Writing in JVS, the investigators also report that statistical significance was not achieved at one year among treatments, and that additional conventional pair-wise meta-analyses did not find significant differences at one year.

Tripsianis et al stress that the results of this review “should be interpreted with caution” due to some limitations. Firstly, they acknowledge that the network geometry did not provide any closed loops and write that “no direct comparison between DCB angioplasty and cutting balloon angioplasty existed, thus it was impossible to assess inconsistency between direct and indirect evidence”.

In addition, they note that there was “a considerable degree of heterogeneity” among the included RCTs and that confounding factors were present.

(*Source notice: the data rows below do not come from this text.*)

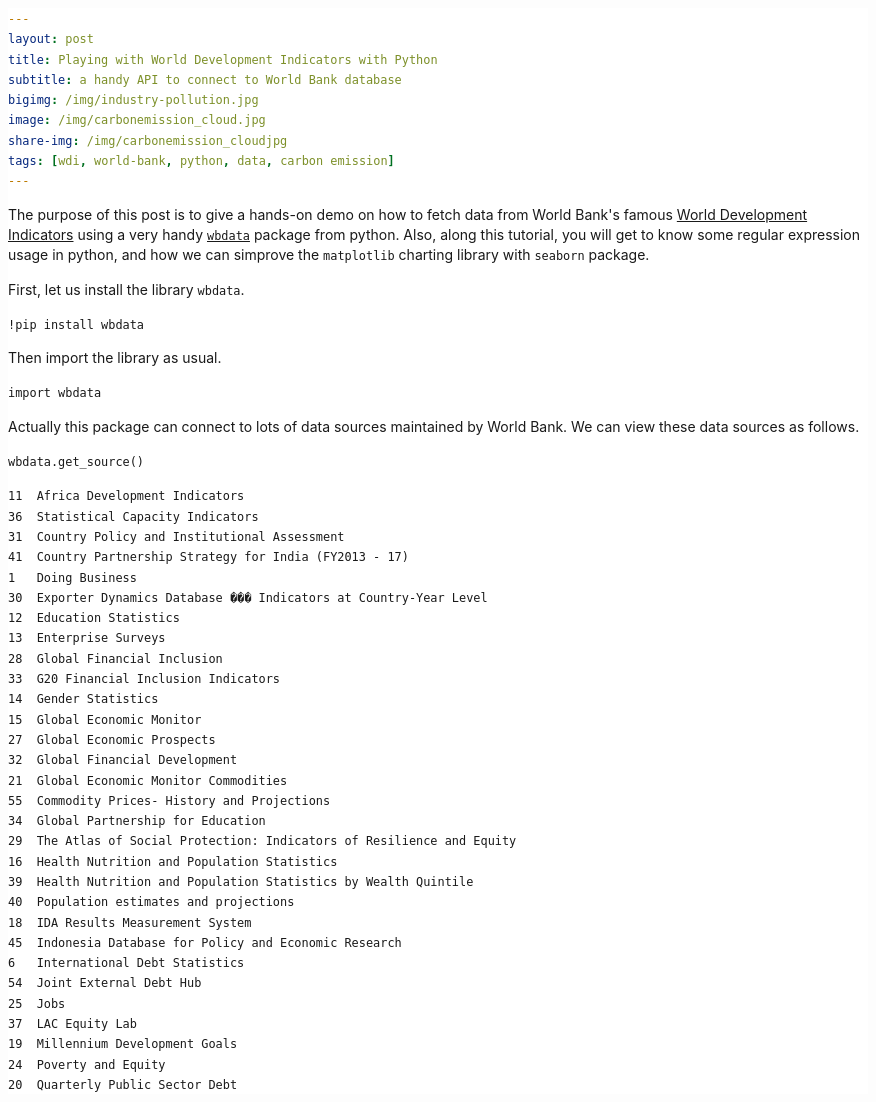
 ```yaml
---
layout: post
title: Playing with World Development Indicators with Python
subtitle: a handy API to connect to World Bank database
bigimg: /img/industry-pollution.jpg
image: /img/carbonemission_cloud.jpg
share-img: /img/carbonemission_cloudjpg
tags: [wdi, world-bank, python, data, carbon emission]
---
```


The purpose of this post is to give a hands-on demo on how to fetch data from World Bank's famous [World Development Indicators](https://data.worldbank.org/data-catalog/world-development-indicators) using a very handy [`wbdata`](http://wbdata.readthedocs.io/en/latest/) package from python. Also, along this tutorial, you will get to know some regular expression usage in python, and how we can simprove the `matplotlib` charting library with `seaborn` package. 

First, let us install the library `wbdata`.


```
!pip install wbdata
```

Then import the library as usual.


```
import wbdata
```

Actually this package can connect to lots of data sources maintained by World Bank. We can view these data sources as follows. 


```
wbdata.get_source()
```

    11	Africa Development Indicators
    36	Statistical Capacity Indicators
    31	Country Policy and Institutional Assessment
    41	Country Partnership Strategy for India (FY2013 - 17)
    1 	Doing Business
    30	Exporter Dynamics Database ��� Indicators at Country-Year Level
    12	Education Statistics
    13	Enterprise Surveys
    28	Global Financial Inclusion
    33	G20 Financial Inclusion Indicators
    14	Gender Statistics
    15	Global Economic Monitor
    27	Global Economic Prospects
    32	Global Financial Development
    21	Global Economic Monitor Commodities
    55	Commodity Prices- History and Projections
    34	Global Partnership for Education
    29	The Atlas of Social Protection: Indicators of Resilience and Equity
    16	Health Nutrition and Population Statistics
    39	Health Nutrition and Population Statistics by Wealth Quintile
    40	Population estimates and projections
    18	IDA Results Measurement System
    45	Indonesia Database for Policy and Economic Research
    6 	International Debt Statistics
    54	Joint External Debt Hub
    25	Jobs
    37	LAC Equity Lab
    19	Millennium Development Goals
    24	Poverty and Equity
    20	Quarterly Public Sector Debt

They detail: “There was blending of various AVF configurations, de novo lesions with recurrent ones, high-pressure balloon use in a variable number, different brands of DCBs and paclitaxel dose, differences in patency reports (target lesion versus circuit patency), and difference in methodology of angioplasty regarding predilatation or post-dilatation following DCB angioplasty”.

Finally, they recognise that there was “a high risk of bias” among the included studies, especially those comparing plain balloon angioplasty with cutting balloon angioplasty. Tripsianis et al detail that most of the trials suffered from the “inherently high risk in the domain of blinding,” specifying that all but one of the included studies suffered from bias in blinding or personnel, as this is “almost impossible” in endovascular procedures. However, they note that there was some blinding of the outcome assessment in six studies.

Speaking to Vascular News, Miltos Lazarides (Democritus University, Alexandroupolis, Greece), one of the study’s senior authors, considered the present study in its wider context. He noted that a recently-published RCT had similar findings to those presented here. In the New England Journal of Medicine, Robert Lookstein (Ichan School of Medicine at Mount Sinai, New York, USA) et al found that DCB is superior to plain balloon angioplasty at six months, based on data from 330 patients.